Title:		Highly Selective Gas Sensor Based on Hydrophobic Silica Decorated with Trimethoxyoctadecylsilane
Author(s):		Xie J; Zhang L; Liu B; Bai P; Wang C; Xu J; Wang H;
Address:		"School of New Energy and Materials, Southwest Petroleum University (SWPU), Chengdu 610500, China"
Journal Title:		ACS Appl Mater Interfaces
Year:		2021
Volume:		20201222
Issue:		1
Page Number:		1956 - 1966
DOI:		10.1021/acsami.0c18582
ISSN/ISBN:		1944-8252 (Electronic) 1944-8244 (Linking)

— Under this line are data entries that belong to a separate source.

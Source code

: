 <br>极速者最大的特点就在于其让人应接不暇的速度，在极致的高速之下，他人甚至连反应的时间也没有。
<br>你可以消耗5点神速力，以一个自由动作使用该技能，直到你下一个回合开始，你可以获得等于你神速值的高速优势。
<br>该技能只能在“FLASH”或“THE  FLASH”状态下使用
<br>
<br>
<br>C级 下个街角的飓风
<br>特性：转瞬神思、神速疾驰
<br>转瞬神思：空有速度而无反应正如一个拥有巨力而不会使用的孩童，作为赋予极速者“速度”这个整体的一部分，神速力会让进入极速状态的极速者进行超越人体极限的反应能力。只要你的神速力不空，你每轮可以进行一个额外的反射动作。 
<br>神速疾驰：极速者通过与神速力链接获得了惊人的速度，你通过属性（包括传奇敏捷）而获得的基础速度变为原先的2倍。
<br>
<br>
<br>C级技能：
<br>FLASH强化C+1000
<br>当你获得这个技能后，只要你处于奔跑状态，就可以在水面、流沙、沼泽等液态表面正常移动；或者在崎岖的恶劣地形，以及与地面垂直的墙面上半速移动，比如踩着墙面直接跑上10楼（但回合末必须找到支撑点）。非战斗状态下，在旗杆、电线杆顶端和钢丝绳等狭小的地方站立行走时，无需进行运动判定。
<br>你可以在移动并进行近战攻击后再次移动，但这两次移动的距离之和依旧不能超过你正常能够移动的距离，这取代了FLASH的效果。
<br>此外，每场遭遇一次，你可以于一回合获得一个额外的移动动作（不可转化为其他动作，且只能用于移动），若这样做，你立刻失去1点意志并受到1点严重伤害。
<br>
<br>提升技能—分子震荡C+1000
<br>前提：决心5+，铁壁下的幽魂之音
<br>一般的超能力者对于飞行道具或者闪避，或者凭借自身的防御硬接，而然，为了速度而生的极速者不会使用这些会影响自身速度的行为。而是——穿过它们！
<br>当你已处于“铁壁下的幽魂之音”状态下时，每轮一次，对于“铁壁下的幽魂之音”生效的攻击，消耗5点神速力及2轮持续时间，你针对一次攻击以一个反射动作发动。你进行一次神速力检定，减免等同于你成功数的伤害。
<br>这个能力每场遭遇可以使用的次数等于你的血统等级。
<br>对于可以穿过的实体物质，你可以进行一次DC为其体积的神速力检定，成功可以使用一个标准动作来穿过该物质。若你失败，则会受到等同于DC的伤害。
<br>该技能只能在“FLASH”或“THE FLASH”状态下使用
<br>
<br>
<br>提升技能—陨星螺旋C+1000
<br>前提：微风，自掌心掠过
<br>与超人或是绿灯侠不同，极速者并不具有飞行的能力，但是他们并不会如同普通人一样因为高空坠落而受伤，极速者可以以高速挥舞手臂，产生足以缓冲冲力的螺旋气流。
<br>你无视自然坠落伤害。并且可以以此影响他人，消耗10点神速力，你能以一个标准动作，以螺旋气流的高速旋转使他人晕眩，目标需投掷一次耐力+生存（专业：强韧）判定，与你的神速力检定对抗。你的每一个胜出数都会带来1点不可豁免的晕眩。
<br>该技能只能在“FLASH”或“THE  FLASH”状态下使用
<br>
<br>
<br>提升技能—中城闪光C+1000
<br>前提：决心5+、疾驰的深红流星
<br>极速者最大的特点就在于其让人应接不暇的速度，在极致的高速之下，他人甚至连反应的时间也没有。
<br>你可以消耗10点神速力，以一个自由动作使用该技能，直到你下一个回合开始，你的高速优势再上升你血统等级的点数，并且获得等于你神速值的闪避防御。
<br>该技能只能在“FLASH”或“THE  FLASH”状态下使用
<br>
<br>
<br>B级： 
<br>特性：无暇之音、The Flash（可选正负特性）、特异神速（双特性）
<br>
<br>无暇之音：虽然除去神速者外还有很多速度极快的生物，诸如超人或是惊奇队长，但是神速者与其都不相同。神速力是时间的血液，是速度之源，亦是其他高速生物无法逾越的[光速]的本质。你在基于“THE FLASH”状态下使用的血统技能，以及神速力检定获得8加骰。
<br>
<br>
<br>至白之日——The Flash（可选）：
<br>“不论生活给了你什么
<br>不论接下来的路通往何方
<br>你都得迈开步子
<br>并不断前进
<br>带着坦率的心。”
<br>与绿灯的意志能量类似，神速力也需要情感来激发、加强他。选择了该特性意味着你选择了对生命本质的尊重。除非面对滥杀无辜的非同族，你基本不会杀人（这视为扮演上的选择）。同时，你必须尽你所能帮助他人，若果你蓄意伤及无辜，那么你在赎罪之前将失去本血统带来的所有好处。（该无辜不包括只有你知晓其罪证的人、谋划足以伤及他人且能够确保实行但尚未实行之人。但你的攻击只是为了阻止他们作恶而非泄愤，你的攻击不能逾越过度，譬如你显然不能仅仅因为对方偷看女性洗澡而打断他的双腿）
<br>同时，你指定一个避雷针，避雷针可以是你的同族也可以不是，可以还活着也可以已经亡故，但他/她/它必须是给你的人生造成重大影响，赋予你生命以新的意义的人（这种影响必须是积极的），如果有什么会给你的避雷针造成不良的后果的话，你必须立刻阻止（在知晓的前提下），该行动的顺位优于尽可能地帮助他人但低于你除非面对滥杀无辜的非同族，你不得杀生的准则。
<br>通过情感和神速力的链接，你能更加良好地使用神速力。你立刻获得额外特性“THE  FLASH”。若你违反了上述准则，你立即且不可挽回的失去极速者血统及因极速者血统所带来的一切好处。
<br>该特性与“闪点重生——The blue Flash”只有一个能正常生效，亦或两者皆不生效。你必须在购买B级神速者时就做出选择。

Abstract:		"Trimethoxyoctadecylsilane (OTMS) was successfully used to decorate mesoporous silica with a self-assembly method to enhance the relative gas selectivity. A quartz crystal microbalance was employed to measure the gas-sensing properties. The content of OTMS was the crucial factor that greatly affected the adsorption capacity (q) of silica, which could be converted to relative selectivity (S) to study the sensing mechanism. With increasing OTMS content, q was far higher for small-molecule gases compared to volatile organic compounds (VOCs), which could be explained by the polarity of the bonding objects, and S reached a maximum value of 45.71%. When exposed to VOCs, S was always greater than 0 among the three alcohols. The sensing mechanisms of undecorated silica and OTMS-decorated silica were quite different; the three-state mechanism was proposed to explain the sensing mechanism of OTMS-decorated silica. When exposed to small-molecule gases, the atoms that bonded with carbon atoms on OTMS greatly influenced q. With increasing OTMS content, the bonding energy of OTMS with CO(2) was far less than that with other molecules, resulting in a relative selectivity as high as 38.69%. Furthermore, macroperformance and microproperties were combined in three-dimensional coordinates, which could be applied to predict the sensing performance of silica"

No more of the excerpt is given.